● WHAT TO PRODUCE: Please transcribe the data below in full, word for word, without the images.

● GIVEN RECORDS:
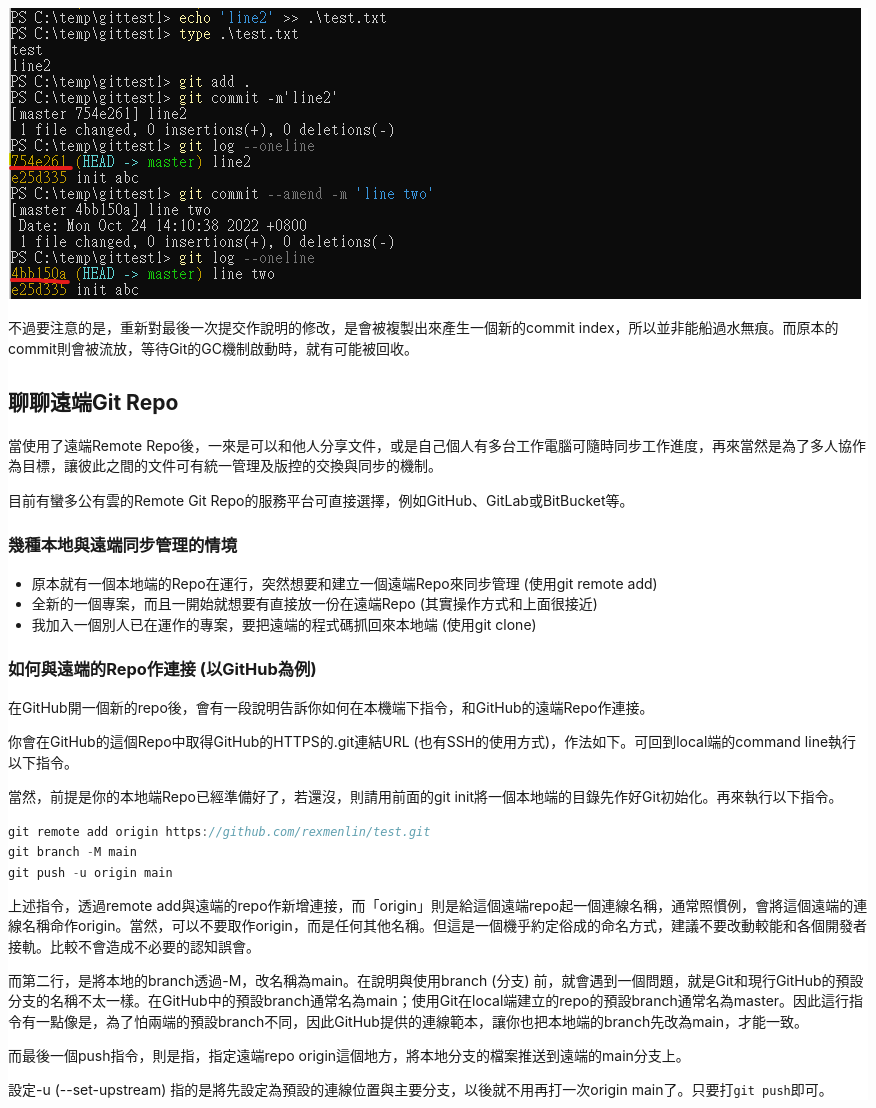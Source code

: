 ![Untitled](./Untitled%203.png)

不過要注意的是，重新對最後一次提交作說明的修改，是會被複製出來產生一個新的commit index，所以並非能船過水無痕。而原本的commit則會被流放，等待Git的GC機制啟動時，就有可能被回收。

## 聊聊遠端Git Repo

當使用了遠端Remote Repo後，一來是可以和他人分享文件，或是自己個人有多台工作電腦可隨時同步工作進度，再來當然是為了多人協作為目標，讓彼此之間的文件可有統一管理及版控的交換與同步的機制。

目前有蠻多公有雲的Remote Git Repo的服務平台可直接選擇，例如GitHub、GitLab或BitBucket等。

### 幾種本地與遠端同步管理的情境

* 原本就有一個本地端的Repo在運行，突然想要和建立一個遠端Repo來同步管理 (使用git remote add)
* 全新的一個專案，而且一開始就想要有直接放一份在遠端Repo (其實操作方式和上面很接近)
* 我加入一個別人已在運作的專案，要把遠端的程式碼抓回來本地端 (使用git clone)

### 如何與遠端的Repo作連接 (以GitHub為例)

在GitHub開一個新的repo後，會有一段說明告訴你如何在本機端下指令，和GitHub的遠端Repo作連接。

你會在GitHub的這個Repo中取得GitHub的HTTPS的.git連結URL (也有SSH的使用方式)，作法如下。可回到local端的command line執行以下指令。

當然，前提是你的本地端Repo已經準備好了，若還沒，則請用前面的git init將一個本地端的目錄先作好Git初始化。再來執行以下指令。

```jsx
git remote add origin https://github.com/rexmenlin/test.git
git branch -M main
git push -u origin main
```

上述指令，透過remote add與遠端的repo作新增連接，而「origin」則是給這個遠端repo起一個連線名稱，通常照慣例，會將這個遠端的連線名稱命作origin。當然，可以不要取作origin，而是任何其他名稱。但這是一個機乎約定俗成的命名方式，建議不要改動較能和各個開發者接軌。比較不會造成不必要的認知誤會。

而第二行，是將本地的branch透過-M，改名稱為main。在說明與使用branch (分支) 前，就會遇到一個問題，就是Git和現行GitHub的預設分支的名稱不太一樣。在GitHub中的預設branch通常名為main；使用Git在local端建立的repo的預設branch通常名為master。因此這行指令有一點像是，為了怕兩端的預設branch不同，因此GitHub提供的連線範本，讓你也把本地端的branch先改為main，才能一致。

而最後一個push指令，則是指，指定遠端repo origin這個地方，將本地分支的檔案推送到遠端的main分支上。

設定-u (--set-upstream) 指的是將先設定為預設的連線位置與主要分支，以後就不用再打一次origin main了。只要打`git push`即可。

● WORKED SOLUTION:
Source code

: ![Untitled](./Untitled%203.png)

不過要注意的是，重新對最後一次提交作說明的修改，是會被複製出來產生一個新的commit index，所以並非能船過水無痕。而原本的commit則會被流放，等待Git的GC機制啟動時，就有可能被回收。

## 聊聊遠端Git Repo

當使用了遠端Remote Repo後，一來是可以和他人分享文件，或是自己個人有多台工作電腦可隨時同步工作進度，再來當然是為了多人協作為目標，讓彼此之間的文件可有統一管理及版控的交換與同步的機制。

目前有蠻多公有雲的Remote Git Repo的服務平台可直接選擇，例如GitHub、GitLab或BitBucket等。

### 幾種本地與遠端同步管理的情境

* 原本就有一個本地端的Repo在運行，突然想要和建立一個遠端Repo來同步管理 (使用git remote add)
* 全新的一個專案，而且一開始就想要有直接放一份在遠端Repo (其實操作方式和上面很接近)
* 我加入一個別人已在運作的專案，要把遠端的程式碼抓回來本地端 (使用git clone)

### 如何與遠端的Repo作連接 (以GitHub為例)

在GitHub開一個新的repo後，會有一段說明告訴你如何在本機端下指令，和GitHub的遠端Repo作連接。

你會在GitHub的這個Repo中取得GitHub的HTTPS的.git連結URL (也有SSH的使用方式)，作法如下。可回到local端的command line執行以下指令。

當然，前提是你的本地端Repo已經準備好了，若還沒，則請用前面的git init將一個本地端的目錄先作好Git初始化。再來執行以下指令。

```jsx
git remote add origin https://github.com/rexmenlin/test.git
git branch -M main
git push -u origin main
```

上述指令，透過remote add與遠端的repo作新增連接，而「origin」則是給這個遠端repo起一個連線名稱，通常照慣例，會將這個遠端的連線名稱命作origin。當然，可以不要取作origin，而是任何其他名稱。但這是一個機乎約定俗成的命名方式，建議不要改動較能和各個開發者接軌。比較不會造成不必要的認知誤會。

而第二行，是將本地的branch透過-M，改名稱為main。在說明與使用branch (分支) 前，就會遇到一個問題，就是Git和現行GitHub的預設分支的名稱不太一樣。在GitHub中的預設branch通常名為main；使用Git在local端建立的repo的預設branch通常名為master。因此這行指令有一點像是，為了怕兩端的預設branch不同，因此GitHub提供的連線範本，讓你也把本地端的branch先改為main，才能一致。

而最後一個push指令，則是指，指定遠端repo origin這個地方，將本地分支的檔案推送到遠端的main分支上。

設定-u (--set-upstream) 指的是將先設定為預設的連線位置與主要分支，以後就不用再打一次origin main了。只要打`git push`即可。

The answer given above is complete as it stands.